## Problem to solve
The word to find is "claim". Copy each line of the material that contains it.

## Dataset extract
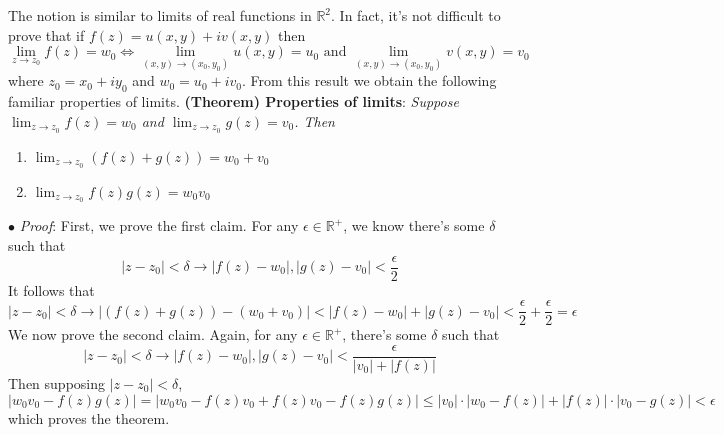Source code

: \documentclass{article}
\newcommand*{\tb}{\textbf}
\newcommand*{\ti}{\textit}
\newcommand*{\nn}{\newline \newline}
\newcommand*{\Pf}{\indent \ensuremath{\bullet} \textit{Proof}: }
\newcommand*{\R}{\mathbb{R}}
\begin{document}
The notion is similar to limits of real functions in $ \R^2 $. In fact, it's not difficult to prove that if $ f(z) = u(x, y) + i v(x, y) $ then
$$ \lim_{z \to z_0} f(z) = w_0 \iff \lim_{(x, y) \to (x_0, y_0)} u(x, y) = u_0 \text{ and } \lim_{(x, y) \to (x_0, y_0)} v(x, y) = v_0 $$
where $ z_0 = x_0 + i y_0 $ and $ w_0 = u_0 + i v_0 $. From this result we obtain the following familiar properties of limits.
\nn
\tb{(Theorem) Properties of limits}: \ti{Suppose $ \lim_{z \to z_0} f(z) = w_0 $ and $ \lim_{z \to z_0} g(z) = v_0 $. Then}
\begin{enumerate}
    \item $ \lim_{z \to z_0} (f(z) + g(z)) = w_0 + v_0 $
    \item $ \lim_{z \to z_0} f(z) g(z) = w_0 v_0 $
\end{enumerate}
\Pf First, we prove the first claim. For any $ \epsilon \in \R^+ $, we know there's some $ \delta $ such that
$$ | z - z_0 | < \delta \rightarrow | f(z) - w_0 |, | g(z) - v_0 | < \frac{\epsilon}{2}$$
It follows that
$$ | z - z_0| < \delta \rightarrow | (f(z) + g(z)) - (w_0 + v_0) | < | f(z) - w_0 | + | g(z) - v_0 | < \frac{\epsilon}{2} + \frac{\epsilon}{2} = \epsilon $$
We now prove the second claim. Again, for any $ \epsilon \in \R^+ $, there's some $ \delta $ such that
$$ | z - z_0 | < \delta \rightarrow | f(z) - w_0 |, | g(z) - v_0 | < \frac{\epsilon}{| v_0 | + | f(z) |}$$
Then supposing $ | z - z_0 | < \delta $,
$$ | w_0 v_0 - f(z) g(z) | = | w_0 v_0 - f(z) v_0 + f(z) v_0 - f(z) g(z) | \leq | v_0 | \cdot | w_0 - f(z) | + | f(z) | \cdot | v_0 - g(z) | < \epsilon $$
which proves the theorem. \qedsymbol
\end{document}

## Worked solution
\Pf First, we prove the first claim. For any $ \epsilon \in \R^+ $, we know there's some $ \delta $ such that
We now prove the second claim. Again, for any $ \epsilon \in \R^+ $, there's some $ \delta $ such that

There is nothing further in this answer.